Today has been... different. Tattoos have become all too important to me now. I have drawn them out. They are so permanent, such an awesome way to make a statement, to tell a story. An awesome way to prove that forever really exists. You don't understand and that's okay. I am afraid that it will never happen, that it is just another dream that will get thrown to the side. There are too many of those as it is. I am going to hold off on creating new dreams for awhile.
DON'T YOU UNDERSTAND??? I have to be a pessimist because I am so weak, so fragile, on the edge of a MAJOR breakdown. I have to keep it together for them, at least until I can strengthen myself. Believing in something is a luxury I cannot handle right now. I cannot take the fall of reality.
I no longer have pills to take the edge off.

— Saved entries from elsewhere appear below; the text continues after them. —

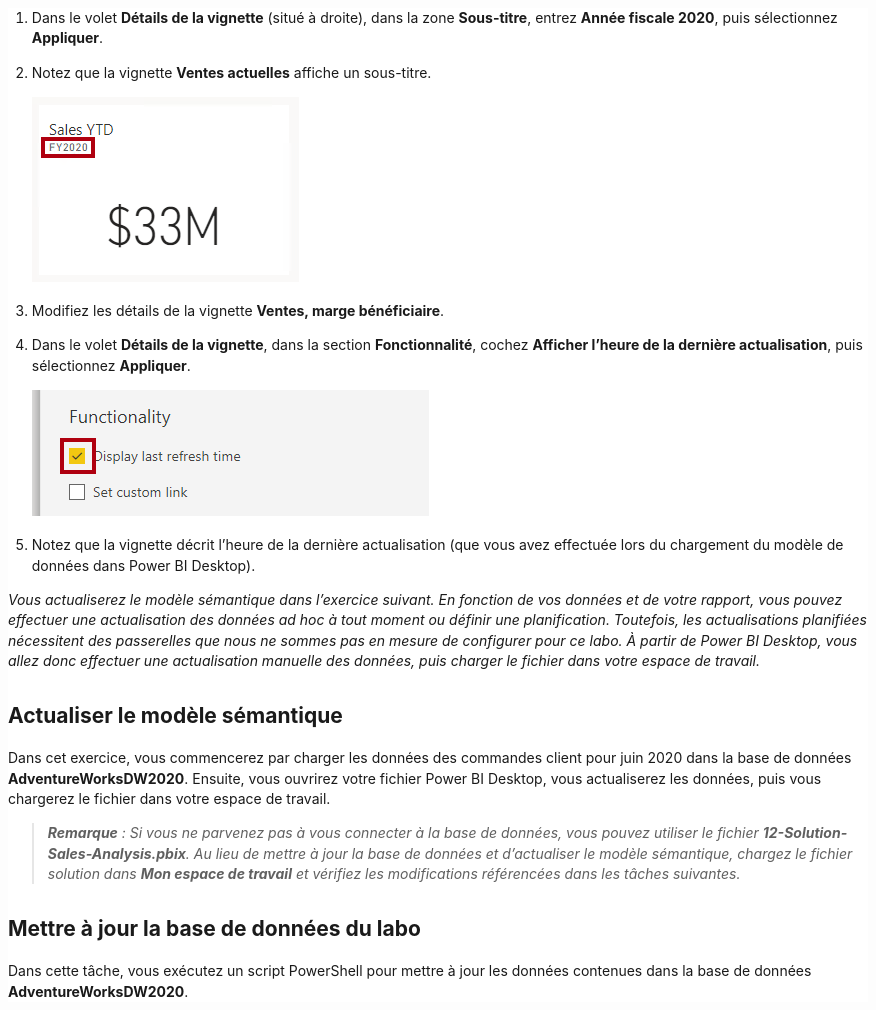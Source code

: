 1. Dans le volet **Détails de la vignette** (situé à droite), dans la zone **Sous-titre**, entrez **Année fiscale 2020**, puis sélectionnez **Appliquer**.

1. Notez que la vignette **Ventes actuelles** affiche un sous-titre.

    ![Image 21](Linked_image_Files/12-create-power-bi-dashboard_image39.png)

1. Modifiez les détails de la vignette **Ventes, marge bénéficiaire**.

1. Dans le volet **Détails de la vignette**, dans la section **Fonctionnalité**, cochez **Afficher l’heure de la dernière actualisation**, puis sélectionnez **Appliquer**.

    ![Image 22](Linked_image_Files/12-create-power-bi-dashboard_image40.png)

1. Notez que la vignette décrit l’heure de la dernière actualisation (que vous avez effectuée lors du chargement du modèle de données dans Power BI Desktop).

*Vous actualiserez le modèle sémantique dans l’exercice suivant. En fonction de vos données et de votre rapport, vous pouvez effectuer une actualisation des données ad hoc à tout moment ou définir une planification. Toutefois, les actualisations planifiées nécessitent des passerelles que nous ne sommes pas en mesure de configurer pour ce labo. À partir de Power BI Desktop, vous allez donc effectuer une actualisation manuelle des données, puis charger le fichier dans votre espace de travail.*

## **Actualiser le modèle sémantique**

Dans cet exercice, vous commencerez par charger les données des commandes client pour juin 2020 dans la base de données **AdventureWorksDW2020**. Ensuite, vous ouvrirez votre fichier Power BI Desktop, vous actualiserez les données, puis vous chargerez le fichier dans votre espace de travail.

> ***Remarque** : Si vous ne parvenez pas à vous connecter à la base de données, vous pouvez utiliser le fichier **12-Solution-Sales-Analysis.pbix**. Au lieu de mettre à jour la base de données et d’actualiser le modèle sémantique, chargez le fichier solution dans **Mon espace de travail** et vérifiez les modifications référencées dans les tâches suivantes.*

## **Mettre à jour la base de données du labo**

Dans cette tâche, vous exécutez un script PowerShell pour mettre à jour les données contenues dans la base de données **AdventureWorksDW2020**.
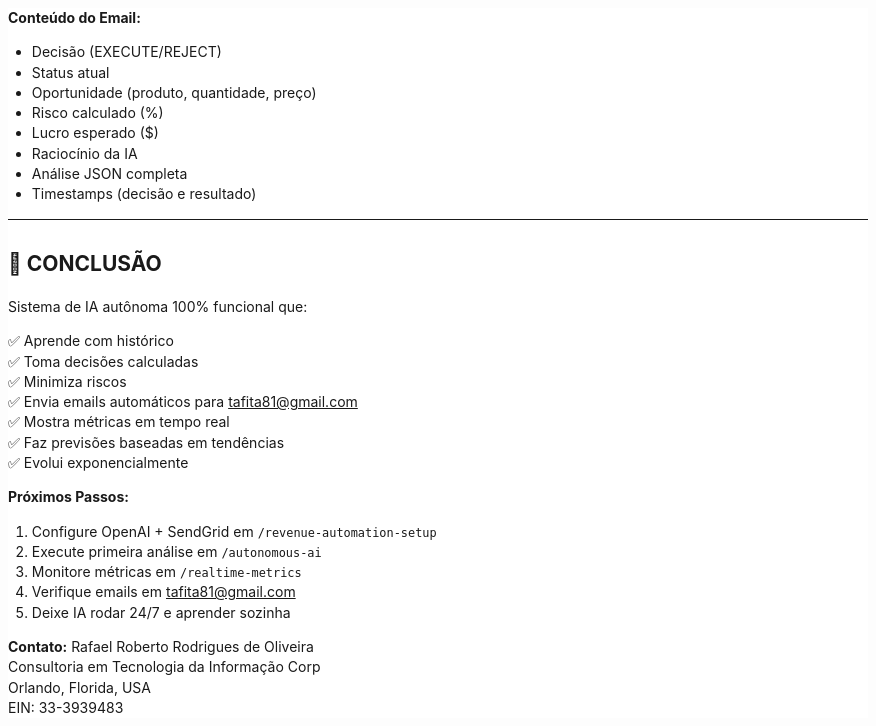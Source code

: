 **Conteúdo do Email:**
- Decisão (EXECUTE/REJECT)
- Status atual
- Oportunidade (produto, quantidade, preço)
- Risco calculado (%)
- Lucro esperado ($)
- Raciocínio da IA
- Análise JSON completa
- Timestamps (decisão e resultado)

---

## 🎉 CONCLUSÃO

Sistema de IA autônoma 100% funcional que:

✅ Aprende com histórico  
✅ Toma decisões calculadas  
✅ Minimiza riscos  
✅ Envia emails automáticos para tafita81@gmail.com  
✅ Mostra métricas em tempo real  
✅ Faz previsões baseadas em tendências  
✅ Evolui exponencialmente  

**Próximos Passos:**
1. Configure OpenAI + SendGrid em `/revenue-automation-setup`
2. Execute primeira análise em `/autonomous-ai`
3. Monitore métricas em `/realtime-metrics`
4. Verifique emails em tafita81@gmail.com
5. Deixe IA rodar 24/7 e aprender sozinha

**Contato:**
Rafael Roberto Rodrigues de Oliveira  
Consultoria em Tecnologia da Informação Corp  
Orlando, Florida, USA  
EIN: 33-3939483
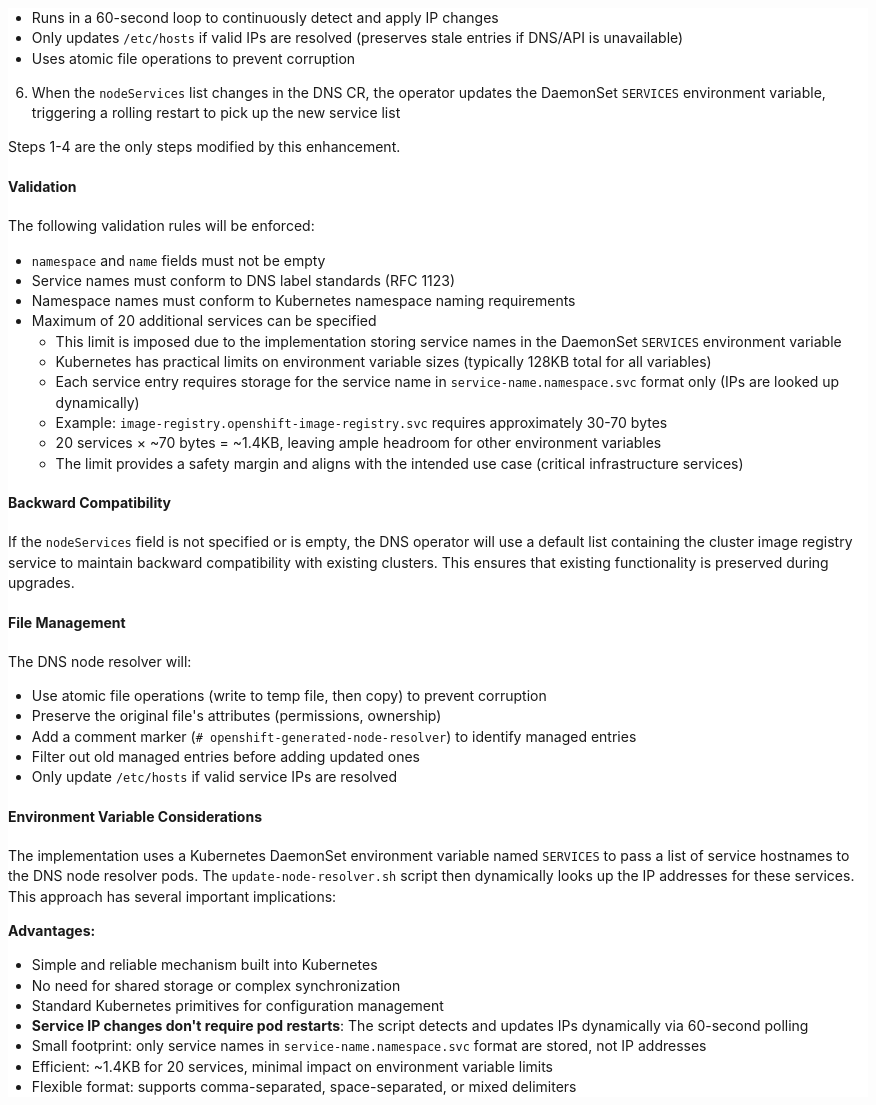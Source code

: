   - Runs in a 60-second loop to continuously detect and apply IP changes
   - Only updates `/etc/hosts` if valid IPs are resolved (preserves stale entries if DNS/API is unavailable)
   - Uses atomic file operations to prevent corruption
6. When the `nodeServices` list changes in the DNS CR, the operator updates the DaemonSet `SERVICES` environment variable, triggering a rolling restart to pick up the new service list

Steps 1-4 are the only steps modified by this enhancement.

#### Validation

The following validation rules will be enforced:

- `namespace` and `name` fields must not be empty
- Service names must conform to DNS label standards (RFC 1123)
- Namespace names must conform to Kubernetes namespace naming requirements
- Maximum of 20 additional services can be specified
  - This limit is imposed due to the implementation storing service names in the DaemonSet `SERVICES` environment variable
  - Kubernetes has practical limits on environment variable sizes (typically 128KB total for all variables)
  - Each service entry requires storage for the service name in `service-name.namespace.svc` format only (IPs are looked up dynamically)
  - Example: `image-registry.openshift-image-registry.svc` requires approximately 30-70 bytes
  - 20 services × ~70 bytes = ~1.4KB, leaving ample headroom for other environment variables
  - The limit provides a safety margin and aligns with the intended use case (critical infrastructure services)

#### Backward Compatibility

If the `nodeServices` field is not specified or is empty, the DNS operator will use a default list containing the cluster image registry service to maintain backward compatibility with existing clusters. This ensures that existing functionality is preserved during upgrades.

#### File Management

The DNS node resolver will:
- Use atomic file operations (write to temp file, then copy) to prevent corruption
- Preserve the original file's attributes (permissions, ownership)
- Add a comment marker (`# openshift-generated-node-resolver`) to identify managed entries
- Filter out old managed entries before adding updated ones
- Only update `/etc/hosts` if valid service IPs are resolved

#### Environment Variable Considerations

The implementation uses a Kubernetes DaemonSet environment variable named `SERVICES` to pass a list of service hostnames to the DNS node resolver pods. The `update-node-resolver.sh` script then dynamically looks up the IP addresses for these services. This approach has several important implications:

**Advantages:**
- Simple and reliable mechanism built into Kubernetes
- No need for shared storage or complex synchronization
- Standard Kubernetes primitives for configuration management
- **Service IP changes don't require pod restarts**: The script detects and updates IPs dynamically via 60-second polling
- Small footprint: only service names in `service-name.namespace.svc` format are stored, not IP addresses
- Efficient: ~1.4KB for 20 services, minimal impact on environment variable limits
- Flexible format: supports comma-separated, space-separated, or mixed delimiters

("Shhh, don't tell anyone, but it's not the pills that I'm really missing on those difficult, stressful days and nights.")
Listen to the lyrics, there is a secret in there.
Tell me, is this odd?
Drown, Drowning In It
Animal I Have Become, Becoming I
Anything, Nothing
Far Side, The Other Side
Hold On, Let It Die
Radio In A Hole, Radios In Heaven
Take Me Away, Take Me Under
Scared, Whimper
Your Fault, Your Way
Happy Someday, Every Sunday
Hate (I Really Don't Like You), I Hate Everything About You, Making Me Hate You
Leavin', Gone Forever
Finding Myself, Losing Myself
Anyway, I never thought I would be in this position.
Do you ever just want to scream?
When I lay dying, will I finally stop worrying about others and focus on myself?
What do I say? I've imagined it a million times.
If the missing piece isn't missing, what is left to do?
Is this too much? No, I don't think so. I think it will be fine.